Отдельную категорию текстов составляют труды исследователей, активно оперирующих материалом большой истории. К их числу относится обширный историко-правовой труд Бориса Чичерина «Курс государственной науки» (1894), где вводится понятие «средние классы». Более того, оно представлено в целом ряде ключевых проектных контекстов: «посредствующим звеном между богатыми и бедными может быть только средний класс», «за редкими исключениями, научное и литературное движение исходит от средних классов», «средние классы… не имеют ни времени, ни охоты посвящать себя общественной деятельности», при этом «преимущественно перед всеми другими, являются представителями общего права»[44]. Особенность текста состоит в том, что в общей историософской схеме, предложенной на его страницах, не проводится различий между обществами и географическими регионами, т. е. дана история человечества. При этом в культурных и политических отсылках неизменно доминируют имена европейских деятелей, что по умолчанию сообщает истории мира очевидный европоцентризм. Сходная логика характерна уже для более ранних исторических работ.

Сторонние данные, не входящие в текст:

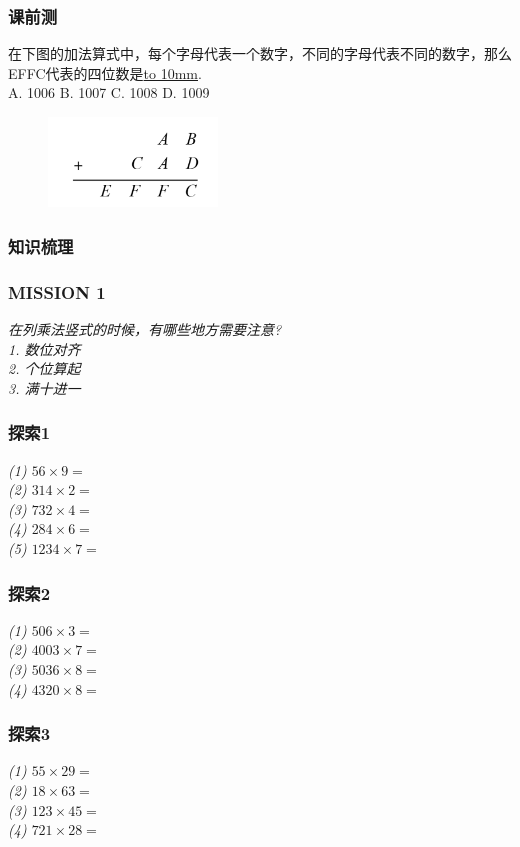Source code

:\begin{frame}
    \frametitle{课前测}
    \parbox{0.9\textwidth}{在下图的加法算式中，每个字母代表一个数字，不同的字母代表不同的数字，那么EFFC代表的四位数是\underline{\hbox to 10mm{}}.\\
    A. 1006\qquad 
    B. 1007\qquad 
    C. 1008\qquad
    D. 1009}
    \begin{figure}[H] 
        \centering
        \includegraphics[width=0.4\textwidth]{./pics/Chapter_4/keqian3.png}
    \end{figure}
\end{frame}

\begin{frame}
    \frametitle{知识梳理}
\end{frame}

\begin{frame}
    \frametitle{MISSION 1}
    \textit{在列乘法竖式的时候，有哪些地方需要注意?\\}
    \textit{1. 数位对齐\\
        2. 个位算起\\
        3. 满十进一}
\end{frame}

\begin{frame}
    \frametitle{探索1}
    \textit{(1) $56\times 9 = $\\
        (2) $314\times 2 = $\\
        (3) $732\times 4 = $\\
        (4) $284\times 6 = $\\
        (5) $1234\times 7 = $\\}
\end{frame}

\begin{frame}
    \frametitle{探索2}
    \textit{(1) $506\times 3 = $\\
        (2) $4003\times 7 = $\\
        (3) $5036\times 8 = $\\
        (4) $4320\times 8 = $}
\end{frame}

\begin{frame}
    \frametitle{探索3}
    \textit{(1) $55\times 29 = $\\
        (2) $18\times 63 = $\\
        (3) $123\times 45 = $\\
        (4) $721\times 28 = $}
\end{frame}

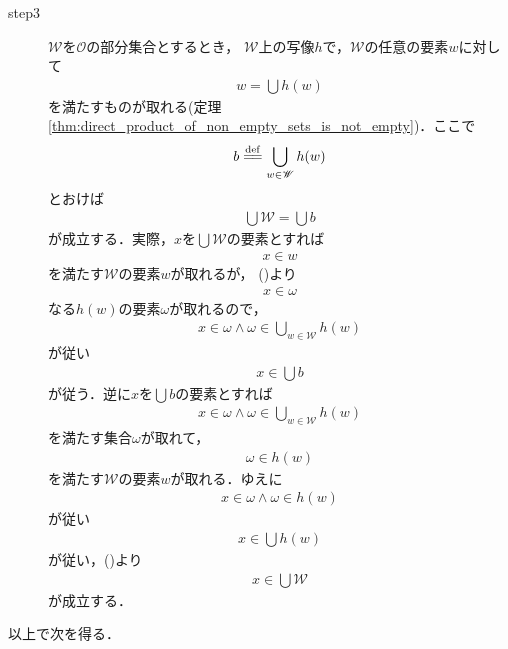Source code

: \begin{description}
		\item[step3]
			$\mathscr{W}$を$\mathscr{O}$の部分集合とするとき，
			$\mathscr{W}$上の写像$h$で，$\mathscr{W}$の任意の要素$w$に対して
			\begin{align}
				w = \bigcup h(w)
				\label{fom:generation_of_topology_1}
			\end{align}
			を満たすものが取れる(定理\ref{thm:direct_product_of_non_empty_sets_is_not_empty})．ここで
			\begin{align}
				b \defeq \bigcup_{w \in \mathscr{W}} h(w)
			\end{align}
			とおけば
			\begin{align}
				\bigcup \mathscr{W} = \bigcup b
			\end{align}
			が成立する．実際，$x$を$\bigcup \mathscr{W}$の要素とすれば
			\begin{align}
				x \in w
			\end{align}
			を満たす$\mathscr{W}$の要素$w$が取れるが，
			()より
			\begin{align}
				x \in \omega
			\end{align}
			なる$h(w)$の要素$\omega$が取れるので，
			\begin{align}
				x \in \omega \wedge \omega \in \bigcup_{w \in \mathscr{W}} h(w)
			\end{align}
			が従い
			\begin{align}
				x \in \bigcup b
			\end{align}
			が従う．逆に$x$を$\bigcup b$の要素とすれば
			\begin{align}
				x \in \omega \wedge \omega \in \bigcup_{w \in \mathscr{W}} h(w)
			\end{align}
			を満たす集合$\omega$が取れて，
			\begin{align}
				\omega \in h(w)
			\end{align}
			を満たす$\mathscr{W}$の要素$w$が取れる．ゆえに
			\begin{align}
				x \in \omega \wedge \omega \in h(w)
			\end{align}
			が従い
			\begin{align}
				x \in \bigcup h(w)
			\end{align}
			が従い，()より
			\begin{align}
				x \in \bigcup \mathscr{W}
			\end{align}
			が成立する．
	\end{description}
	
	以上で次を得る．
	
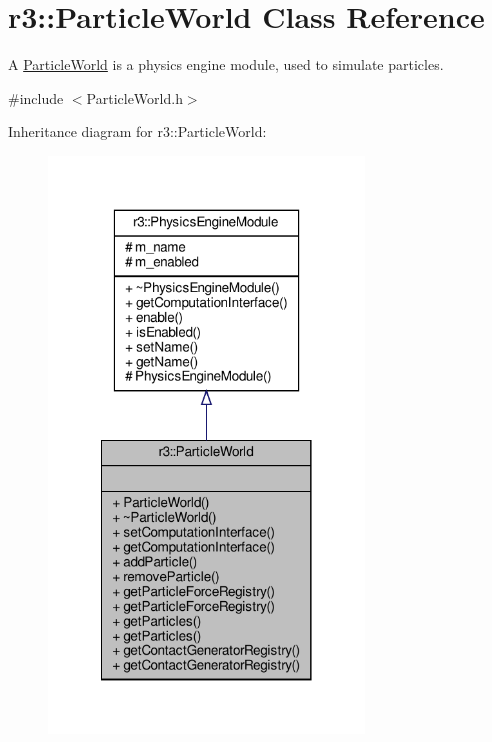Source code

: \hypertarget{classr3_1_1_particle_world}{}\section{r3\+:\+:Particle\+World Class Reference}
\label{classr3_1_1_particle_world}


A \mbox{\hyperlink{classr3_1_1_particle_world}{Particle\+World}} is a physics engine module, used to simulate particles.  




{\ttfamily \#include $<$Particle\+World.\+h$>$}



Inheritance diagram for r3\+:\+:Particle\+World\+:\nopagebreak
\begin{figure}[H]
\begin{center}
\leavevmode
\includegraphics[width=238pt]{classr3_1_1_particle_world__inherit__graph}
\end{center}
\end{figure}


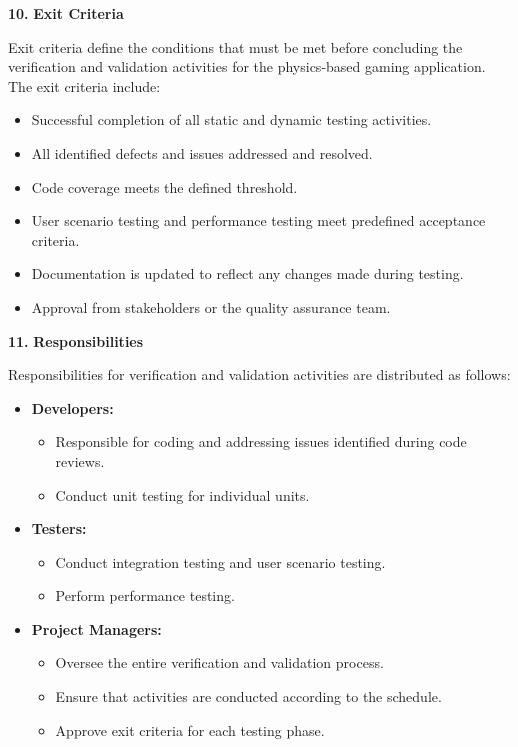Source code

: \documentclass[
]{article}
\begin{document}
\protect\hypertarget{Akol}{}{}\textbf{10.} \textbf{Exit Criteria}


Exit criteria define the conditions that must be met before concluding
the verification and validation activities for the physics-based gaming
application. The exit criteria include:

\begin{itemize}
\item
  Successful completion of all static and dynamic testing activities.
\item
  All identified defects and issues addressed and resolved.
\item
  Code coverage meets the defined threshold.
\item
  User scenario testing and performance testing meet predefined
  acceptance criteria.
\item
  Documentation is updated to reflect any changes made during testing.
\item
  Approval from stakeholders or the quality assurance team.
\end{itemize}


\protect\hypertarget{Ahhhh}{}{}\textbf{11.} \textbf{Responsibilities}


Responsibilities for verification and validation activities are
distributed as follows:

\begin{itemize}
\item
  \textbf{Developers:}

  \begin{itemize}
  \item
    Responsible for coding and addressing issues identified during code
    reviews.
  \item
    Conduct unit testing for individual units.
  \end{itemize}
\item
  \textbf{Testers:}

  \begin{itemize}
  \item
    Conduct integration testing and user scenario testing.
  \item
    Perform performance testing.
  \end{itemize}
\item
  \textbf{Project Managers:}

  \begin{itemize}
  \item
    Oversee the entire verification and validation process.
  \item
    Ensure that activities are conducted according to the schedule.
  \item
    Approve exit criteria for each testing phase.
  \end{itemize}
\end{itemize}
\end{document}
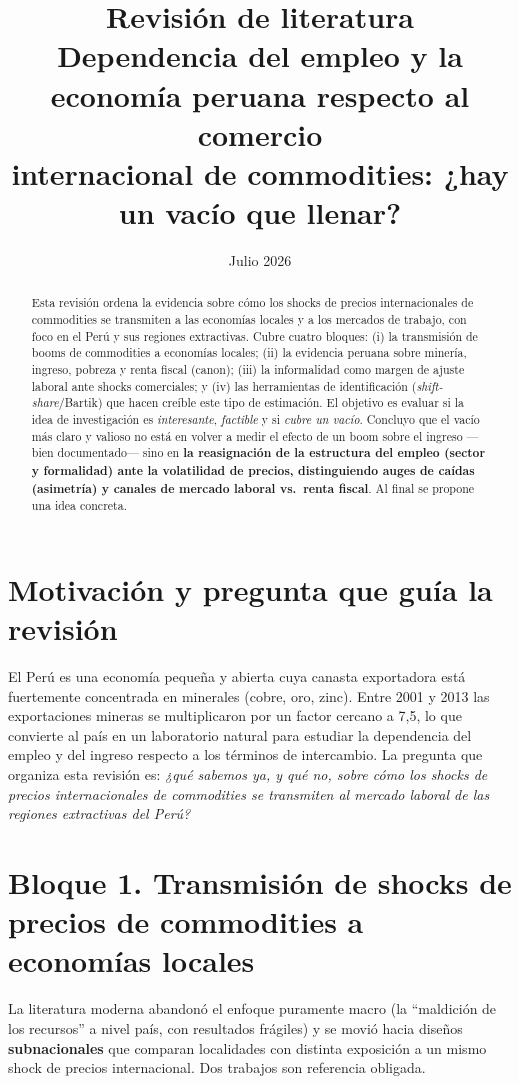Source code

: \documentclass[11pt]{article}
\title{Revisión de literatura\\
\large Dependencia del empleo y la economía peruana respecto al comercio\\
internacional de commodities: ¿hay un vacío que llenar?}
\author{}
\date{Julio 2026}
\begin{document}
\maketitle

\begin{abstract}
\noindent Esta revisión ordena la evidencia sobre cómo los shocks de precios internacionales
de commodities se transmiten a las economías locales y a los mercados de trabajo, con foco
en el Perú y sus regiones extractivas. Cubre cuatro bloques: (i) la transmisión de booms de
commodities a economías locales; (ii) la evidencia peruana sobre minería, ingreso, pobreza y
renta fiscal (canon); (iii) la informalidad como margen de ajuste laboral ante shocks
comerciales; y (iv) las herramientas de identificación (\textit{shift-share}/Bartik) que
hacen creíble este tipo de estimación. El objetivo es evaluar si la idea de investigación es
\emph{interesante}, \emph{factible} y si \emph{cubre un vacío}. Concluyo que el vacío más
claro y valioso no está en volver a medir el efecto de un boom sobre el ingreso —bien
documentado— sino en \textbf{la reasignación de la estructura del empleo (sector y
formalidad) ante la volatilidad de precios, distinguiendo auges de caídas (asimetría) y
canales de mercado laboral vs.\ renta fiscal}. Al final se propone una idea concreta.
\end{abstract}

\section{Motivación y pregunta que guía la revisión}
El Perú es una economía pequeña y abierta cuya canasta exportadora está fuertemente
concentrada en minerales (cobre, oro, zinc). Entre 2001 y 2013 las exportaciones mineras se
multiplicaron por un factor cercano a 7,5, lo que convierte al país en un laboratorio natural
para estudiar la dependencia del empleo y del ingreso respecto a los términos de intercambio.
La pregunta que organiza esta revisión es: \emph{¿qué sabemos ya, y qué no, sobre cómo los
shocks de precios internacionales de commodities se transmiten al mercado laboral de las
regiones extractivas del Perú?}

\section{Bloque 1. Transmisión de shocks de precios de commodities a economías locales}

La literatura moderna abandonó el enfoque puramente macro (la ``maldición de los recursos''
a nivel país, con resultados frágiles) y se movió hacia diseños \textbf{subnacionales} que
comparan localidades con distinta exposición a un mismo shock de precios internacional. Dos
trabajos son referencia obligada.
\end{document}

В трудах Николая Устрялова (1837–1841), Тимофея Грановского (1849–1850), где вводятся «средние классы», история России помещена в контекст европейской истории. И именно в этой сравнительной перспективе новое понятие получает смысл, прямо отсылая к эталонной структуре европейских обществ[45].

В плотно насыщенном социальными категориями исследовании «Экономический строй России» исторического социолога Максима Ковалевского (1900)[46] мы обнаруживаем целую серию социальных понятий, отношения и соответствия между которыми, впрочем, не прояснены: «низшие классы», «ремесленники», «буржуазия», «крестьяне», «сельская буржуазия», «крупная городская буржуазия», «капиталисты», «дворяне», «духовенство», «промышленный и торговый класс», «торговое сословие», «коммерсанты», «предприниматели», «рабочие», «мещане», «мелкое сословие» и даже «сельское и городское среднее сословие» или просто «среднее сословие». Последнее контекстуально наиболее близко к «среднему классу»: слой собственников, не принадлежащий ни к дворянству или духовенству, ни к «низшим классам». Однако именно в этом тексте понятие не получает никакого проектного смысла, т. е. не связывается с прогрессом, демократией и т. д., и растворяется в череде синонимов и замен. В другом труде Ковалевский использует «классы» и «сословия» как полные синонимы, в том числе когда говорит о «среднем» или «третьем»: «Что касается третьего сословия, состоявшего из городских и сельских обывателей, то оно пользовалось единственной привилегией – платить налоги, от которых высшие классы были освобождены»[47]. В целом сравнительные или историософские работы историков, вероятно, играют кардинальную роль в переносе классовых моделей в российский публичный оборот. Однако даже если в таком переносе задействованы «средние классы», понятие сохраняет плотную связь с европейским миром и исчезает при устранении этой точки отсчета.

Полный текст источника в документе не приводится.